Work item: Go through the listing beneath and show each line containing the string "random".

*** Data provided ***

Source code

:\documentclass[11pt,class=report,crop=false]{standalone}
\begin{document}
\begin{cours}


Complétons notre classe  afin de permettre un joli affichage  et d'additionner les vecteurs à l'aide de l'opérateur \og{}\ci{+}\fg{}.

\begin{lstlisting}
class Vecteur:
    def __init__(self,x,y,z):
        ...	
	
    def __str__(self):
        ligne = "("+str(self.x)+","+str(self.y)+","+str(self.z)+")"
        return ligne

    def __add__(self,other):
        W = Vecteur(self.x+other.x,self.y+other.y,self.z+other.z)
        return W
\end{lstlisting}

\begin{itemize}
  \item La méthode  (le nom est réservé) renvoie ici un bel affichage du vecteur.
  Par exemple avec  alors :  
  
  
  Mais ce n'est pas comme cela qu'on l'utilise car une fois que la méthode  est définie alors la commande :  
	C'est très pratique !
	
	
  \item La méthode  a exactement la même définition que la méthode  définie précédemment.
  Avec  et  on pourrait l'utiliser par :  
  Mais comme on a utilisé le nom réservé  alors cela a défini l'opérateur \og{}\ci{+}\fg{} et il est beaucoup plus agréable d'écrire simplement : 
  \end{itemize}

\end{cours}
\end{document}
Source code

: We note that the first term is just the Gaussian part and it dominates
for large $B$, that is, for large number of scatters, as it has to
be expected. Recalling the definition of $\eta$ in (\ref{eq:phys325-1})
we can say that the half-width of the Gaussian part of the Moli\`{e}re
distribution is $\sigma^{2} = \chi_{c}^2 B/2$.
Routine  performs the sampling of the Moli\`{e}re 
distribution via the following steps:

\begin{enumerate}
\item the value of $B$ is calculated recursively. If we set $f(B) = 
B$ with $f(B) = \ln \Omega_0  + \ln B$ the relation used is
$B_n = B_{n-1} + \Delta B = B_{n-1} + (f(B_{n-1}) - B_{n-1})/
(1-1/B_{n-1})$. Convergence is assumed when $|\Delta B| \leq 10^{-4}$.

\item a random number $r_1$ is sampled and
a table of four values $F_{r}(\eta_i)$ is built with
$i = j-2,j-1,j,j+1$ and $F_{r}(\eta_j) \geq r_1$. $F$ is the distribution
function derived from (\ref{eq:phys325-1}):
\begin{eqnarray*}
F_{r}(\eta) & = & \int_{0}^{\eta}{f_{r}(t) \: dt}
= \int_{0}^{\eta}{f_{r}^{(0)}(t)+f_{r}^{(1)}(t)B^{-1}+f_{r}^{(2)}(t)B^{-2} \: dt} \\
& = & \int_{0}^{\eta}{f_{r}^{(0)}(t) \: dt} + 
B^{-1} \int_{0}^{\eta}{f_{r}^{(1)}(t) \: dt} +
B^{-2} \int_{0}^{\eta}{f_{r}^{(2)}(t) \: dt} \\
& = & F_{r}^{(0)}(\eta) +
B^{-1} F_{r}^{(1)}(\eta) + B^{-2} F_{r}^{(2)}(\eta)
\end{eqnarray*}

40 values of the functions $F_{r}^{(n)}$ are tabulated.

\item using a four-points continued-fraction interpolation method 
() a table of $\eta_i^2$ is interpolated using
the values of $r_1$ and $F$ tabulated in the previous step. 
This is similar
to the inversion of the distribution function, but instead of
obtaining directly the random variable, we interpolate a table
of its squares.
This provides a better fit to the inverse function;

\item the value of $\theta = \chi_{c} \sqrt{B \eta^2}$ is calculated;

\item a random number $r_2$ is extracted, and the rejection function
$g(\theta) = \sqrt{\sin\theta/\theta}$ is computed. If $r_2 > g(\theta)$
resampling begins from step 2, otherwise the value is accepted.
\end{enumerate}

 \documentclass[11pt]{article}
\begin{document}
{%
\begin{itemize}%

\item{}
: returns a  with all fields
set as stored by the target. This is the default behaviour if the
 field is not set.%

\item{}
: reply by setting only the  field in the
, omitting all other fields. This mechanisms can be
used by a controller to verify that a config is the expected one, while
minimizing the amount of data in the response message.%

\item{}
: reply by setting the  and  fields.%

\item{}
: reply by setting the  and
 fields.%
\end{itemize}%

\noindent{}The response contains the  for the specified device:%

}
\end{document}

*** End of Data provided ***

Solution:
\item a random number $r_1$ is sampled and
obtaining directly the random variable, we interpolate a table
\item a random number $r_2$ is extracted, and the rejection function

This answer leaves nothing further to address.